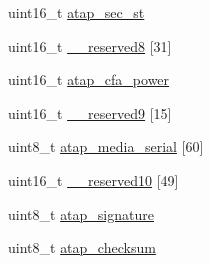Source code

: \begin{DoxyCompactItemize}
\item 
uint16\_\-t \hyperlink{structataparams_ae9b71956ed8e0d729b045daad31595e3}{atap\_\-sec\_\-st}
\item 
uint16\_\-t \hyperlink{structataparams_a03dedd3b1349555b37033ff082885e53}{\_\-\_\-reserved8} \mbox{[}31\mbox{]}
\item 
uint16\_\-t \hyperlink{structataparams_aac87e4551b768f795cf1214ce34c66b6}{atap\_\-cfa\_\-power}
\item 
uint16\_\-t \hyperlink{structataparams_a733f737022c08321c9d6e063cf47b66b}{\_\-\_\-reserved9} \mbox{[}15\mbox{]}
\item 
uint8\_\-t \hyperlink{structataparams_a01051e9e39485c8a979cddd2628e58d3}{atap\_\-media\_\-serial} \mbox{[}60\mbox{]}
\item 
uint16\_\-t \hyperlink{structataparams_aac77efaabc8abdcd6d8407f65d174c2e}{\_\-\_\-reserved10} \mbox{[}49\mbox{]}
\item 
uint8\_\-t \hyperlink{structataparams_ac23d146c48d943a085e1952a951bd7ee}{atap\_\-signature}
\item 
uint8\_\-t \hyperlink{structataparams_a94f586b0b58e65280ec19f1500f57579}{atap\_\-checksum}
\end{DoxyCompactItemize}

----------------------------------------

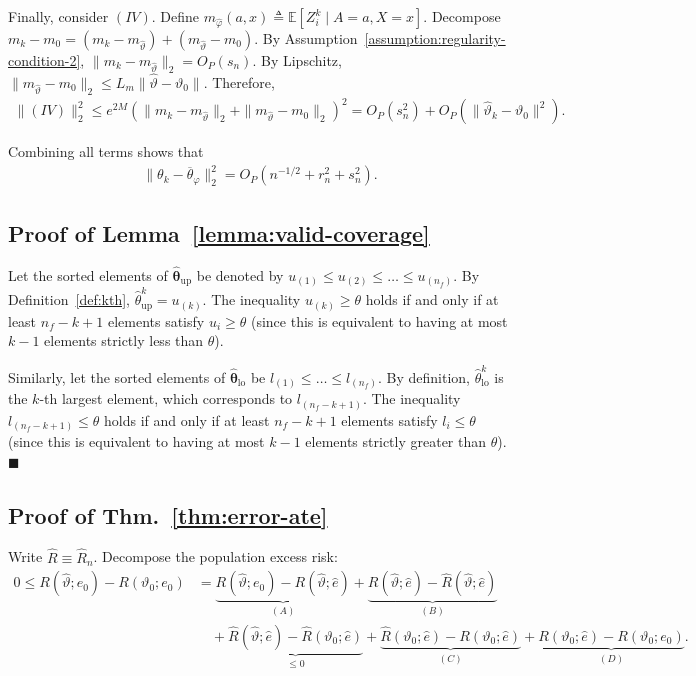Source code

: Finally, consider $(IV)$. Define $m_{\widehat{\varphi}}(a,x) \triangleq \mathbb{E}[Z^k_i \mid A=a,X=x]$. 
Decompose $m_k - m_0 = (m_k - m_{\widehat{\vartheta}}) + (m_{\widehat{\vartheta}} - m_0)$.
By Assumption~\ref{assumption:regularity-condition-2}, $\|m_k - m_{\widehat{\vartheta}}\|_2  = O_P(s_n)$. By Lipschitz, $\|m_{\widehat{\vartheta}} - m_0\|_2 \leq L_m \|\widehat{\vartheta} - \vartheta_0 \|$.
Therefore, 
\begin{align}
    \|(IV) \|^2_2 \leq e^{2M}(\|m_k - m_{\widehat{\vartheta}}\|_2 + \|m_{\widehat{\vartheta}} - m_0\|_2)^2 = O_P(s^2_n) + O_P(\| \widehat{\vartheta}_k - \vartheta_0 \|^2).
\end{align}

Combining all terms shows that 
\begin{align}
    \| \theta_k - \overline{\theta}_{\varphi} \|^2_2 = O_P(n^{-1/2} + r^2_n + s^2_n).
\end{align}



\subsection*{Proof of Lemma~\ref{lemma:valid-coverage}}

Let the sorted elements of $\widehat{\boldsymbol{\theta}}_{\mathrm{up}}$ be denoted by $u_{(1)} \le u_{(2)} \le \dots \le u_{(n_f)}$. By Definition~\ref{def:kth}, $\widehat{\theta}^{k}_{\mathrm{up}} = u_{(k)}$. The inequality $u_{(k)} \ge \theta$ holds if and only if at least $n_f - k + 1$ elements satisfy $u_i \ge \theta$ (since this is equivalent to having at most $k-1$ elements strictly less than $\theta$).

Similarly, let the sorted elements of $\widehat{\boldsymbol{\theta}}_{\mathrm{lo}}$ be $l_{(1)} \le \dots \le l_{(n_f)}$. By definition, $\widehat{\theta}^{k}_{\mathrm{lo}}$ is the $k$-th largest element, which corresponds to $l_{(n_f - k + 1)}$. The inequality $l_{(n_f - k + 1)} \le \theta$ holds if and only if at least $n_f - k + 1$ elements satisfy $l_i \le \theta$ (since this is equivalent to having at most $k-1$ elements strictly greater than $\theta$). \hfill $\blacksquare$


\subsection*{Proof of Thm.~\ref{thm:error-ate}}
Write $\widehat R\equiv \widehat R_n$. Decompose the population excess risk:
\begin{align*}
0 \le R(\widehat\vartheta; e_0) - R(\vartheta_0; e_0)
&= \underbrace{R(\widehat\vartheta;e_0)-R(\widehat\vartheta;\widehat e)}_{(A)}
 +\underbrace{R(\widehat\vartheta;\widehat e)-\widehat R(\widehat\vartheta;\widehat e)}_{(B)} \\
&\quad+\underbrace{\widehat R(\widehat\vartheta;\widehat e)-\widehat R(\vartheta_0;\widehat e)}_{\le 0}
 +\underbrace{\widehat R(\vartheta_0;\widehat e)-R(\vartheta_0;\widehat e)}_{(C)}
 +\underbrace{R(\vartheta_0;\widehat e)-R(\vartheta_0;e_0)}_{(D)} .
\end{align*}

----------------------------------------

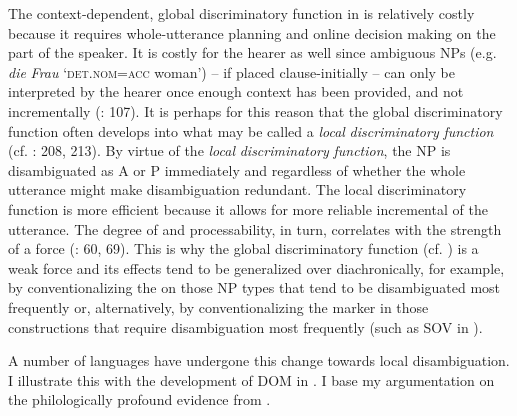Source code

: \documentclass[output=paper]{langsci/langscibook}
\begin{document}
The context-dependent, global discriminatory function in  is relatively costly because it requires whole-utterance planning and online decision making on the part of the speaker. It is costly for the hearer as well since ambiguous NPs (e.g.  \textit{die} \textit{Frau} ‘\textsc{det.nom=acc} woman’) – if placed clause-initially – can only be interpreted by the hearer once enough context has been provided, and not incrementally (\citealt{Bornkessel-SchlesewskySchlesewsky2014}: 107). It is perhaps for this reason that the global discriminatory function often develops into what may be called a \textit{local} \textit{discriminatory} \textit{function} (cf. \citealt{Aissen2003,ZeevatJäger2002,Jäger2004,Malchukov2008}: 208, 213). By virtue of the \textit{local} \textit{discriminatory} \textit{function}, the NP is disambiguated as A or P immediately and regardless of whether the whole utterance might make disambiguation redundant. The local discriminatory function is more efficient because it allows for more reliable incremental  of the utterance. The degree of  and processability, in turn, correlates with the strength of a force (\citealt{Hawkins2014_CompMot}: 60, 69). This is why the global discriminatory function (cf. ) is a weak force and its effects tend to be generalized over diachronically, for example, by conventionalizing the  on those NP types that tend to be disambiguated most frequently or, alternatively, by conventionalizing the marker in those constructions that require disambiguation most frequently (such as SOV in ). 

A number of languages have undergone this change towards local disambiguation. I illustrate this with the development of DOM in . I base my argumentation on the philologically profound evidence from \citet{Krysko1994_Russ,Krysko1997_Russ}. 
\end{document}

----------------------------------------

Required work. Look through the material above and pick out each line holding the word "equivalent".

Answer to the exercise.
Let the sorted elements of $\widehat{\boldsymbol{\theta}}_{\mathrm{up}}$ be denoted by $u_{(1)} \le u_{(2)} \le \dots \le u_{(n_f)}$. By Definition~\ref{def:kth}, $\widehat{\theta}^{k}_{\mathrm{up}} = u_{(k)}$. The inequality $u_{(k)} \ge \theta$ holds if and only if at least $n_f - k + 1$ elements satisfy $u_i \ge \theta$ (since this is equivalent to having at most $k-1$ elements strictly less than $\theta$).
Similarly, let the sorted elements of $\widehat{\boldsymbol{\theta}}_{\mathrm{lo}}$ be $l_{(1)} \le \dots \le l_{(n_f)}$. By definition, $\widehat{\theta}^{k}_{\mathrm{lo}}$ is the $k$-th largest element, which corresponds to $l_{(n_f - k + 1)}$. The inequality $l_{(n_f - k + 1)} \le \theta$ holds if and only if at least $n_f - k + 1$ elements satisfy $l_i \le \theta$ (since this is equivalent to having at most $k-1$ elements strictly greater than $\theta$). \hfill $\blacksquare$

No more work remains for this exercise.